Male flies starved for 24 hr (A–D and F) or food-satiated (E) were assessed for their yeast food-seeking performance. The performance of GAL4;UAS-DAMB-RNAi2 flies was statistically different from the controls for (A) MB010B (all KCs, Kruskal-Wallis, n = 30–33, p<0.0001), (B) MB077B (MBON-γ2α′1, Kruskal-Wallis, n = 30, p<0.0001), (C) MB399B (MBON-β2β′2a, Kruskal-Wallis, n = 30, p=0.0488), (D) G0239 (MBON-α3, Kruskal-Wallis, n = 30, p=0.0036), and (E) MB112C (MBON-γ1pedc>αβ, Kruskal-Wallis, n = 30, p<0.0001), but not for (G) MB091C (MBON-α′2, Kruskal-Wallis, n = 30, p=0.1624). Satiety states (fed or hungry) are indicated in each figure. Individual data points and mean ± SEM are shown.

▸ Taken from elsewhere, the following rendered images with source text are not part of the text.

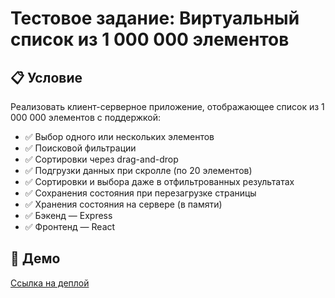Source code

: # Тестовое задание: Виртуальный список из 1 000 000 элементов

## 📋 Условие

Реализовать клиент-серверное приложение, отображающее список из 1 000 000 элементов с поддержкой:

- ✅ Выбор одного или нескольких элементов
- ✅ Поисковой фильтрации
- ✅ Сортировки через drag-and-drop
- ✅ Подгрузки данных при скролле (по 20 элементов)
- ✅ Сортировки и выбора даже в отфильтрованных результатах
- ✅ Сохранения состояния при перезагрузке страницы
- ✅ Хранения состояния на сервере (в памяти)
- ✅ Бэкенд — Express
- ✅ Фронтенд — React

## 🚀 Демо

[Ссылка на деплой](http://77.222.38.147/)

https://doi.org/10.7554/eLife.35264.024
Figure 9 with 1 supplement
Starvation modulates yeast odor-evoked responses in some DANs.

GCaMP6m was expressed in PPL1-γ1pedc DANs using MB320C split-GAL4 (A), PPL1-α3 DANs using G0239-GAL4 (B), PAM-β2β′2a DANs using MB301B split-GAL4 (C), and PPL1-α′2α2 DANs using MB058B split-GAL4 (D). The Ca2+ signals were measured when flies were presented with yeast odor. Schematics indicate where the Ca2+ response was measured. Ca2+ imaging data are mean (solid line) ± SEM (shaded area) normalized curves (see Materials and methods). Wide purple bars indicate the 10 s when yeast odor was presented. Dot plots are quantifications of the area under the curve during the 10 s odor presentation. Individual data points and mean ± SEM are shown. Statistical differences were detected in (A) PPL1-γ1pedc (Mann-Whitney test, n = 6, p=0.026) and (B) PPL1-α3 (Mann-Whitney test, n = 8, p=0.014) DANs, but not in (C) PAM-β2β′2a (Mann-Whitney test, n = 7–8, p=0.7789) or (D) PPL1-α′2α2 (Mann-Whitney test, n = 8, p=0.7984) DANs.

https://doi.org/10.7554/eLife.35264.025
Figure 9—figure supplement 1
Starvation may increase the density or size of active zones in some DANs.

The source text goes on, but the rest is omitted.